A Dependent Care Flexible Spending Account (DCA) is a benefit that lets employees set aside pre-tax dollars to help pay for dependent care. Contributing to this type of account reduces taxable income and spreads the benefits of pre-tax dollars throughout the year, helping you save 30 percent or more on your dependent care costs.

They’re a great way to save money on expenses such as childcare or elderly care for a dependent. But the eligibility of those expenses depends on the status of the dependent and how that care is impacting the parent or guardian’s ability to work.

Dependent Care Flexible Spending Account Eligibility

Funds can be used to pay for childcare for children under age 13 when they’re claimed as qualifying dependents. But the savings potential isn’t limited to just childcare. They can also cover care for a disabled spouse or dependent of any age.

To be eligible for the Dependent Care FSA offered through your employer, you and your spouse (if applicable) must be employed, or your spouse must be a full-time student or looking for work.

Big Savings Potential

Let’s say you enroll and contribute the $5,000 per year into a Dependent Care FSA (which is the maximum allowed by the IRS) and pay the average American tax rate of 29.8 percent. By putting that money aside before paying taxes on it rather than allowing the funds to be taxed, you’d save nearly $1,500 for the year!

Note: The limit is $2,500 per person per year for married couples who file taxes separately.

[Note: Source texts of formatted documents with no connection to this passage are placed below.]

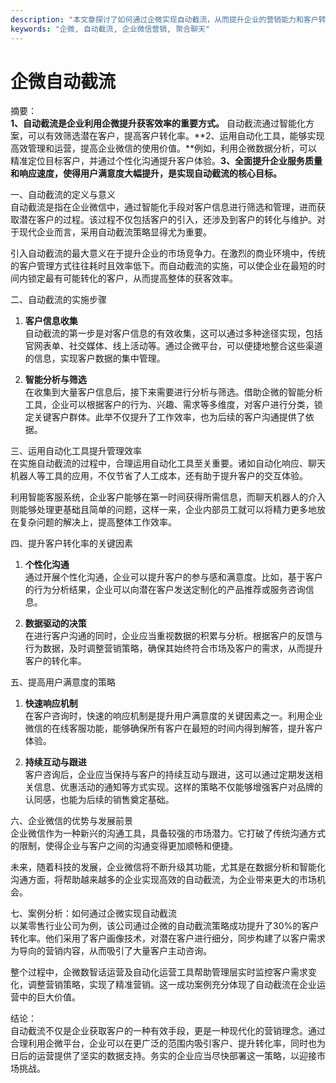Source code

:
 ```yaml
---
description: "本文章探讨了如何通过企微实现自动截流，从而提升企业的营销能力和客户转化率。"
keywords: "企微, 自动截流, 企业微信营销, 聚合聊天"
---
```

# 企微自动截流

摘要：  
**1、自动截流是企业利用企微提升获客效率的重要方式。** 自动截流通过智能化方案，可以有效筛选潜在客户，提高客户转化率。**2、运用自动化工具，能够实现高效管理和运营，提高企业微信的使用价值。**例如，利用企微数据分析，可以精准定位目标客户，并通过个性化沟通提升客户体验。**3、全面提升企业服务质量和响应速度，使得用户满意度大幅提升，是实现自动截流的核心目标。**

一、自动截流的定义与意义  
自动截流是指在企业微信中，通过智能化手段对客户信息进行筛选和管理，进而获取潜在客户的过程。该过程不仅包括客户的引入，还涉及到客户的转化与维护。对于现代企业而言，采用自动截流策略显得尤为重要。

引入自动截流的最大意义在于提升企业的市场竞争力。在激烈的商业环境中，传统的客户管理方式往往耗时且效率低下。而自动截流的实施，可以使企业在最短的时间内锁定最有可能转化的客户，从而提高整体的获客效率。

二、自动截流的实施步骤  
1. **客户信息收集**  
自动截流的第一步是对客户信息的有效收集，这可以通过多种途径实现，包括官网表单、社交媒体、线上活动等。通过企微平台，可以便捷地整合这些渠道的信息，实现客户数据的集中管理。

2. **智能分析与筛选**  
在收集到大量客户信息后，接下来需要进行分析与筛选。借助企微的智能分析工具，企业可以根据客户的行为、兴趣、需求等多维度，对客户进行分类，锁定关键客户群体。此举不仅提升了工作效率，也为后续的客户沟通提供了依据。

三、运用自动化工具提升管理效率  
在实施自动截流的过程中，合理运用自动化工具至关重要。诸如自动化响应、聊天机器人等工具的应用，不仅节省了人工成本，还有助于提升客户的交互体验。

利用智能客服系统，企业客户能够在第一时间获得所需信息，而聊天机器人的介入则能够处理更基础且简单的问题，这样一来，企业内部员工就可以将精力更多地放在复杂问题的解决上，提高整体工作效率。

四、提升客户转化率的关键因素  
1. **个性化沟通**  
通过开展个性化沟通，企业可以提升客户的参与感和满意度。比如，基于客户的行为分析结果，企业可以向潜在客户发送定制化的产品推荐或服务咨询信息。

2. **数据驱动的决策**  
在进行客户沟通的同时，企业应当重视数据的积累与分析。根据客户的反馈与行为数据，及时调整营销策略，确保其始终符合市场及客户的需求，从而提升客户的转化率。

五、提高用户满意度的策略  
1. **快速响应机制**  
在客户咨询时，快速的响应机制是提升用户满意度的关键因素之一。利用企业微信的在线客服功能，能够确保所有客户在最短的时间内得到解答，提升客户体验。

2. **持续互动与跟进**  
客户咨询后，企业应当保持与客户的持续互动与跟进，这可以通过定期发送相关信息、优惠活动的通知等方式实现。这样的策略不仅能够增强客户对品牌的认同感，也能为后续的销售奠定基础。

六、企业微信的优势与发展前景  
企业微信作为一种新兴的沟通工具，具备较强的市场潜力。它打破了传统沟通方式的限制，使得企业与客户之间的沟通变得更加顺畅和便捷。

未来，随着科技的发展，企业微信将不断升级其功能，尤其是在数据分析和智能化沟通方面，将帮助越来越多的企业实现高效的自动截流，为企业带来更大的市场机会。

七、案例分析：如何通过企微实现自动截流  
以某零售行业公司为例，该公司通过企微的自动截流策略成功提升了30%的客户转化率。他们采用了客户画像技术，对潜在客户进行细分，同步构建了以客户需求为导向的营销内容，从而吸引了大量客户主动咨询。

整个过程中，企微数智话运营及自动化运营工具帮助管理层实时监控客户需求变化，调整营销策略，实现了精准营销。这一成功案例充分体现了自动截流在企业运营中的巨大价值。

结论：  
自动截流不仅是企业获取客户的一种有效手段，更是一种现代化的营销理念。通过合理利用企微平台，企业可以在更广泛的范围内吸引客户、提升转化率，同时也为日后的运营提供了坚实的数据支持。务实的企业应当尽快部署这一策略，以迎接市场挑战。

Fast and Easy Reimbursement

Collecting reimbursement for dependent care expenses has never been simpler. Here are a few options you can take advantage of:

  • Mobile or online reimbursement. You can easily upload documentation to a claim by logging into the Benefits Mobile App by Discovery Benefits, taking a photo of your documentation with your phone’s camera and uploading it. You can also use your app or online portal to upload your Reimbursement Request Form. No additional documentation is required if the form is signed by the dependent care provider.
  • Our Recurring Dependent Care program. If you’re paying for daycare expenses with your account and enroll in this program, you only need to submit one reimbursement form per year for each daycare provider used.

Weighing the Tax Credit

The IRS offers a tax credit to those who have childcare or dependent care expenses. You can’t enroll in pre-tax benefits and apply for the tax credit with the same funds. However, the tax credit is $6,000 per year for two or more children, which is $1,000 more than a Dependent Care Flexible Spending Account's annual limit.

It’s possible to apply the tax credit to the difference of what you put into dependent care and the tax credit (for example, if you’re putting $5,000 into the account, that would leave $1,000 that you can apply the tax credit to before you’ve reached the $6,000 ceiling for the credit).